Exercise instructions: Range to reproduce from the entries below: the line with "All men all&thinsp;---&thinsp;decay", the line with "And tumbled across the harsh desert sands", and every line in between. Give them exactly and give nothing else.

Records for the exercise:

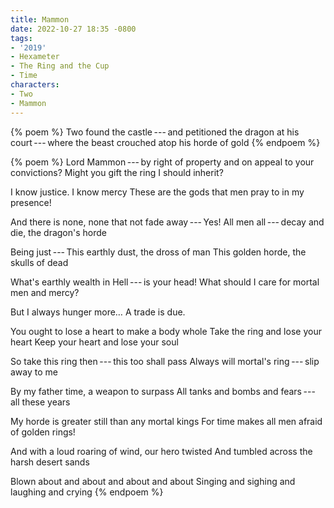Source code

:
 ```yaml
---
title: Mammon
date: 2022-10-27 18:35 -0800
tags:
- '2019'
- Hexameter
- The Ring and the Cup
- Time
characters:
- Two
- Mammon
---
```

{% poem %}
Two found the castle&thinsp;---&thinsp;and petitioned the dragon at
his court&thinsp;---&thinsp;where the beast crouched atop his horde of gold 
{% endpoem %}

{% poem %}
Lord Mammon&thinsp;---&thinsp;by right of property and on appeal to your convictions?
Might you gift the ring I should inherit?

I know justice. I know mercy
These are the gods that men pray to in my presence!

And there is none, none that not fade away&thinsp;---&thinsp;Yes!
All men all&thinsp;---&thinsp;decay and die, the dragon's horde

Being just&thinsp;---&thinsp;This earthly dust, the dross of man
This golden horde, the skulls of dead

What's earthly wealth in Hell&thinsp;---&thinsp;is your head!
What should I care for mortal men and mercy?

But I always hunger more… A trade is due.

You ought to lose a heart to make a body whole
Take the ring and lose your heart
Keep your heart and lose your soul

So take this ring then&thinsp;---&thinsp;this too shall pass
Always will mortal's ring&thinsp;---&thinsp;slip away to me

By my father time, a weapon to surpass
All tanks and bombs and fears&thinsp;---&thinsp;all these years

My horde is greater still than any mortal kings
For time makes all men afraid of golden rings!

And with a loud roaring of wind, our hero twisted
And tumbled across the harsh desert sands

Blown about and about and about and about
Singing and sighing and laughing and crying
{% endpoem %}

Your response:
All men all&thinsp;---&thinsp;decay and die, the dragon's horde

Being just&thinsp;---&thinsp;This earthly dust, the dross of man
This golden horde, the skulls of dead

What's earthly wealth in Hell&thinsp;---&thinsp;is your head!
What should I care for mortal men and mercy?

But I always hunger more… A trade is due.

You ought to lose a heart to make a body whole
Take the ring and lose your heart
Keep your heart and lose your soul

So take this ring then&thinsp;---&thinsp;this too shall pass
Always will mortal's ring&thinsp;---&thinsp;slip away to me

By my father time, a weapon to surpass
All tanks and bombs and fears&thinsp;---&thinsp;all these years

My horde is greater still than any mortal kings
For time makes all men afraid of golden rings!

And with a loud roaring of wind, our hero twisted
And tumbled across the harsh desert sands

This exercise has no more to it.